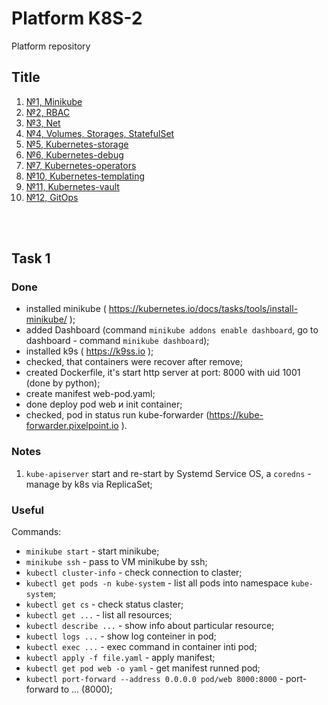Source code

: # Platform K8S-2
Platform repository

## Title
1. [№1, Minikube](#task-1)
2. [№2, RBAC](#task-2)
3. [№3, Net](#task-3)
4. [№4, Volumes, Storages, StatefulSet](#task-4)
5. [№5, Kubernetes-storage](#task-5)
6. [№6, Kubernetes-debug](#task-6)
7. [№7, Kubernetes-operators](#task-7)
10. [№10, Kubernetes-templating](#task-10)
11. [№11, Kubernetes-vault](#task-11)
12. [№12, GitOps](#task-12)


<br><br>
## Task 1
### Done
- installed  minikube ( https://kubernetes.io/docs/tasks/tools/install-minikube/ );
- added Dashboard (command `minikube addons enable dashboard`, go to dashboard - command `minikube dashboard`);
- installed k9s ( https://k9ss.io );
- checked, that containers were recover after remove;
- created Dockerfile, it's start http server at port: 8000 with uid 1001 (done by python); 
- create manifest web-pod.yaml;
- done deploy pod web и init container;
- checked, pod in status run kube-forwarder (https://kube-forwarder.pixelpoint.io ).


### Notes
1. `kube-apiserver` start and re-start by Systemd Service OS, а `coredns` - manage by k8s via ReplicaSet; 

### Useful
Commands: 
- `minikube start` - start minikube;
- `minikube ssh` -  pass to VM minikube by ssh;
- `kubectl cluster-info` - check connection to claster;
- `kubectl get pods -n kube-system` - list all pods into namespace `kube-system`;
- `kubectl get cs` - check status claster;
- `kubectl get ...` - list all resources;
- `kubectl describe ...` - show info about particular resource;
- `kubectl logs ...` - show log conteiner in pod;
- `kubectl exec ...` - exec command in container inti pod;
- `kubectl apply -f file.yaml` - apply manifest;  
- `kubectl get pod web -o yaml` - get manifest runned pod;
- `kubectl port-forward --address 0.0.0.0 pod/web 8000:8000` - port-forward to ... (8000);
● ● ● ● ● ● ●
Your objective
Above are the records; copy exactly the lines from the line with "- done deploy pod web и init container;" through the line with "connection to claster;", both included.

Answer for this exercise
- done deploy pod web и init container;
- checked, pod in status run kube-forwarder (https://kube-forwarder.pixelpoint.io ).


### Notes
1. `kube-apiserver` start and re-start by Systemd Service OS, а `coredns` - manage by k8s via ReplicaSet; 

### Useful
Commands: 
- `minikube start` - start minikube;
- `minikube ssh` -  pass to VM minikube by ssh;
- `kubectl cluster-info` - check connection to claster;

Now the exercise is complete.